• _Pictures paired with source code_:
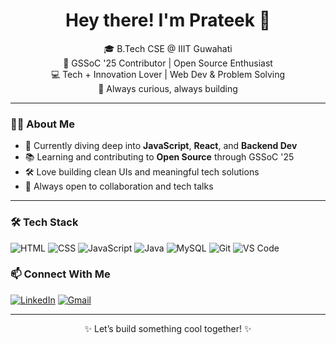 <h1 align="center">Hey there! I'm Prateek 👋</h1>

<p align="center">
🎓 B.Tech CSE @ IIIT Guwahati <br>
🌱 GSSoC '25 Contributor | Open Source Enthusiast <br>
💻 Tech + Innovation Lover | Web Dev & Problem Solving <br>
🚀 Always curious, always building
</p>

---

### 👨‍💻 About Me

- 🧠 Currently diving deep into **JavaScript**, **React**, and **Backend Dev**
- 📚 Learning and contributing to **Open Source** through GSSoC '25
- 🛠️ Love building clean UIs and meaningful tech solutions
- 💬 Always open to collaboration and tech talks

---

### 🛠️ Tech Stack

![HTML](https://img.shields.io/badge/-HTML5-E34F26?logo=html5&logoColor=white&style=flat)
![CSS](https://img.shields.io/badge/-CSS3-1572B6?logo=css3&logoColor=white&style=flat)
![JavaScript](https://img.shields.io/badge/-JavaScript-F7DF1E?logo=javascript&logoColor=black&style=flat)
![Java](https://img.shields.io/badge/-Java-007396?logo=java&logoColor=white&style=flat)
![MySQL](https://img.shields.io/badge/-MySQL-4479A1?logo=mysql&logoColor=white&style=flat)
![Git](https://img.shields.io/badge/-Git-F05032?logo=git&logoColor=white&style=flat)
![VS Code](https://img.shields.io/badge/-VS%20Code-007ACC?logo=visual-studio-code&logoColor=white&style=flat)

### 📫 Connect With Me

[![LinkedIn](https://img.shields.io/badge/-LinkedIn-blue?logo=linkedin&style=flat-square)](www.linkedin.com/in/prateek-47b315289)
[![Gmail](https://img.shields.io/badge/-prateek-D14836?style=flat-square&logo=gmail&logoColor=white)](mailto:ps332927@gmail.com)

---

<p align="center">✨ Let’s build something cool together! ✨</p>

• _PROBLEM REQUIREMENTS_: Restate the data word for word without pictures.

• _FINISHED TASK_:
 <h1 align="center">Hey there! I'm Prateek 👋</h1>

<p align="center">
🎓 B.Tech CSE @ IIIT Guwahati <br>
🌱 GSSoC '25 Contributor | Open Source Enthusiast <br>
💻 Tech + Innovation Lover | Web Dev & Problem Solving <br>
🚀 Always curious, always building
</p>

---

### 👨‍💻 About Me

- 🧠 Currently diving deep into **JavaScript**, **React**, and **Backend Dev**
- 📚 Learning and contributing to **Open Source** through GSSoC '25
- 🛠️ Love building clean UIs and meaningful tech solutions
- 💬 Always open to collaboration and tech talks

---

### 🛠️ Tech Stack

![HTML](https://img.shields.io/badge/-HTML5-E34F26?logo=html5&logoColor=white&style=flat)
![CSS](https://img.shields.io/badge/-CSS3-1572B6?logo=css3&logoColor=white&style=flat)
![JavaScript](https://img.shields.io/badge/-JavaScript-F7DF1E?logo=javascript&logoColor=black&style=flat)
![Java](https://img.shields.io/badge/-Java-007396?logo=java&logoColor=white&style=flat)
![MySQL](https://img.shields.io/badge/-MySQL-4479A1?logo=mysql&logoColor=white&style=flat)
![Git](https://img.shields.io/badge/-Git-F05032?logo=git&logoColor=white&style=flat)
![VS Code](https://img.shields.io/badge/-VS%20Code-007ACC?logo=visual-studio-code&logoColor=white&style=flat)

### 📫 Connect With Me

[![LinkedIn](https://img.shields.io/badge/-LinkedIn-blue?logo=linkedin&style=flat-square)](www.linkedin.com/in/prateek-47b315289)
[![Gmail](https://img.shields.io/badge/-prateek-D14836?style=flat-square&logo=gmail&logoColor=white)](mailto:ps332927@gmail.com)

---

<p align="center">✨ Let’s build something cool together! ✨</p>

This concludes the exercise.